São as palavras do rei Antíoco no fim de sua vida depois que suas tropas foram vencidas pelos rivais. Cumpre-se aqui a Palavra divina que diz que Deus “derruba do trono os poderosos e enaltece os humildes” que Maria de Nazaré cantou no seu Magnificat (Lc 1,52).
É outro exemplo de como no Antigo Testamento os autores sagrados liam a história da perspectiva da fé. Aqui põem nos lábios do próprio Antíoco, moribundo e abandonado de todos, umas confissões que servirão de lição para aquele que quer arrogar-se o protagonismo, rebelando-se contra a vontade de Deus. São palavras patéticas que necessitam ser refletidas por todos nós.
Consequenteme, a lição desta história não é apenas para os poderosos da terra que se divertiram de todos e se dedicaram à roubalheira e à corrupção, e depois pagam as consequências. Em nossa vida pessoal, numa escala muito mais reduzida não temos que pagar também nossos próprios caprichos? Ninguém cre impunemente!
Hoje terminamos a leitura da história dos Macabeus com o relato da morte de Antíoco, o ímpio rei que os perseguia.
Antióco era um rei que tinha ganância pelos bens materiais, especialmente pelo ouro e prata. Ele usava todas as menaeiras para conquistar e acumular o ouro e prata, como lemos na Primeira Leitura de hoje. Mas no fim ele tinha que experimentar uma tremenda derrota que o fez cair na angústia, na tristeza, na insônia, na vontade de morrer e assim por diante. O ouro e a prata que tinha eram incapazes de fazer Antíoco feliz.
Nesse homem se encarnam o ambicioso sem limite e o avarento insaciável. Ambicioso porque sua ambição se transforma em vício para se afirmar, e os meios para atingir sua glória são desonsetos. O ambicioso legitima o recurso à violência para atingir seus objetivos. Avarento porque ele faz uma transposição do absoluto para o que é relativo, e acredita que a riqueza não é um meio para se viver e sim a própria razão de ser da vida. Com a idade cada vez mais avançada perceberemos que não era tudo isso que estávamos procurando.
Uma pessoa ambiciosa e avarenta, diante das derrotas e dos insucessos da vida se mostra fraca, e enxerga tudo escuro e sem solução. Fechada dentro de si mesma, ela se aflige e se atormenta por acontecimentos que os outros suportam. Ela não se dá conta de que a vida está entretecida de alegrias e sofrimentos, de vitórias e derrotas, de mal e de bem para todos. O derrotismo é a pior resposta às vicissitudes da nossa vida.
A Vida Não Pertence à Morte e Sim a Morte Pertence à Vida
Jesus se encontra, agora, em Jerusalém e está nos seus últimos dias de vida, pois ele será crucificado, morto e glorificado.
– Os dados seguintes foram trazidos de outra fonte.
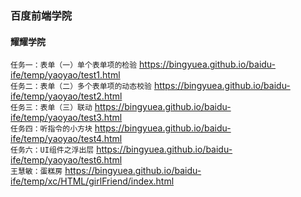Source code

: ### 百度前端学院
#### 耀耀学院
`任务一：表单（一）单个表单项的检验` https://bingyuea.github.io/baidu-ife/temp/yaoyao/test1.html  
`任务二：表单（二）多个表单项的动态校验` https://bingyuea.github.io/baidu-ife/temp/yaoyao/test2.html   
`任务三：表单（三）联动` https://bingyuea.github.io/baidu-ife/temp/yaoyao/test3.html  
`任务四：听指令的小方块` https://bingyuea.github.io/baidu-ife/temp/yaoyao/test4.html  
`任务六：UI组件之浮出层` https://bingyuea.github.io/baidu-ife/temp/yaoyao/test6.html    
`王慧敏：蛋糕房` https://bingyuea.github.io/baidu-ife/temp/xc/HTML/girlFriend/index.html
Ele continua cumprindo sua missão, dando para seus seguidores suas ultimas lições.
A lição que Jesus nos passa hoje é a fé na ressurreição. O evangelista Marcos, na passagem paralela, declara que o mistério da Ressurreição é acessível somente para quem conhece as Escritura e o poder de Deus (Mc 12,24). Lucas, no texto de hoje, destaca a nova qualidade de vida que a Ressurreição comporta: somos como anjos, filhos de Deus que vivem para ele.
O tema da ressurreição dos mortos opõe os fariseus aos saduceus. Os fariseus defendem a fé na ressurreição dos mortos. Enquanto que os saduceus não acreditam na ressurreição por uma coisa muito prática como lemos no Evangelho deste dia.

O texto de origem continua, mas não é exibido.